The answer, according to industry experts, should depend on a person’s retirement goals and how much money they have to invest. But the reality, they say, is that misunderstandings about the two products often muddy an investor’s decision about which one to buy. This, of course, puts advisors in the position of informing their clients about two very different but equally complicated retirement-income alternatives.

But interviews with several experts show that when discussing bond ladders versus immediate annuities with retiring Boomers, advisors can feel confident in laying out these fundamentals:

  • Clients who can afford both an immediate annuity and a bond ladder should get both. The choice is not determined by income level, but rather varies by an investor’s goals and comfort level.
  • If a client can afford to pay for just one guaranteed income product, an immediate annuity is the best way to go because it lasts for a lifetime, and a bond ladder doesn’t.
  • Even so, clients should avoid putting all of their retirement money into an immediate annuity because they should ideally retain some liquidity in their portfolios.
  • Investors should avoid bond funds and buy individual bonds instead.
  • Annuities are generally cheaper to buy because one size fits all, but bond ladders are a good value because they can be custom-tailored for an individual’s spending needs.

And yet, advisors see “a very, very low utilization of immediate annuities” because clients often assume—wrongly—that if they buy one there will be nothing left for their children to inherit, says Michael Kitces, publisher of The Kitces Report and director of research for Pinnacle Advisory Group of Columbia, Md.

“Immediate annuities are nice as a retirement income vehicle, but most people have more goals than just retirement income. Once you start layering other goals in, you begin to have problems,” says Kitces, who is also co-author of “The Annuity Advisor,” a book that discusses what annuities can and can’t do.

Retirement Goals More Important Than Income Level

“We sometimes see even very affluent folks pick up annuities because they want a guaranteed income stream and there’s enough wealth there that they can deal with what’s left over. The challenge for middle-income folks who are struggling with this is that they want some of each an immediate annuity and a bond ladder and they can’t entirely afford some of each.  If your income goal is $3,000 a month for life, it may turn out that the only way you can get that is to spend

every penny you own on an immediate annuity because that’s how much it costs. If I’m worth $10 million, it won’t take all $10 million.”

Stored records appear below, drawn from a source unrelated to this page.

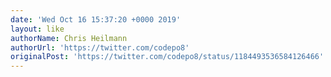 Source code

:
 ```yaml
---
date: 'Wed Oct 16 15:37:20 +0000 2019'
layout: like
authorName: Chris Heilmann
authorUrl: 'https://twitter.com/codepo8'
originalPost: 'https://twitter.com/codepo8/status/1184493536584126466'
---
```

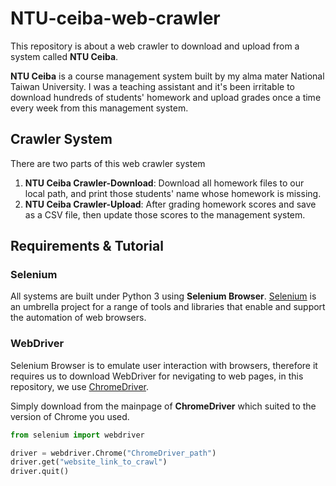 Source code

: # NTU-ceiba-web-crawler

This repository is about a web crawler to download and upload from a system called <b>NTU Ceiba</b>.

<b>NTU Ceiba</b> is a course management system built by my alma mater National Taiwan University. I was a teaching assistant and it's been irritable to download hundreds of students' homework and upload grades once a time every week from this management system.

## Crawler System
There are two parts of this web crawler system
1. <b>NTU Ceiba Crawler-Download</b>: Download all homework files to our local path, and print those students' name whose homework is missing.
2. <b>NTU Ceiba Crawler-Upload</b>: After grading homework scores and save as a CSV file, then update those scores to the management system.

## Requirements & Tutorial
### Selenium
All systems are built under Python 3 using <b>Selenium Browser</b>. [Selenium](https://www.selenium.dev/documentation/) is an umbrella project for a range of tools and libraries that enable and support the automation of web browsers.

### WebDriver
Selenium Browser is to emulate user interaction with browsers, therefore it requires us to download WebDriver for nevigating to web pages, in this repository, we use [ChromeDriver](https://chromedriver.chromium.org/).

Simply download from the mainpage of <b>ChromeDriver</b> which suited to the version of Chrome you used.

```python
from selenium import webdriver

driver = webdriver.Chrome("ChromeDriver_path")
driver.get("website_link_to_crawl")
driver.quit()
```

Diversification is key to a retirement-income portfolio regardless of an investor’s income level, notes Chip Castille (left), head of BlackRock’s U.S. and Canada Defined Contribution Group.

“There’s probably room in a portfolio for both bond ladders and annuities,” Castille says. “Bond ladders give you flexibility—you can always sell a bond ladder back—whereas with an annuity you can’t. The annuity is kind of like the Hotel California of investments. You can check in, but you can’t check out. But if you need a place to stay, California is a pretty nice place to visit, right? There’s no better deal. I don’t know when I’m going to die, so with an annuity, I’ll take some of my money—and I wouldn’t recommend that you take all of it—and put it into a pool where everybody diversifies away the uncertainty of when they’re going to die. If I happen to live long, I will continue to receive cash flow.”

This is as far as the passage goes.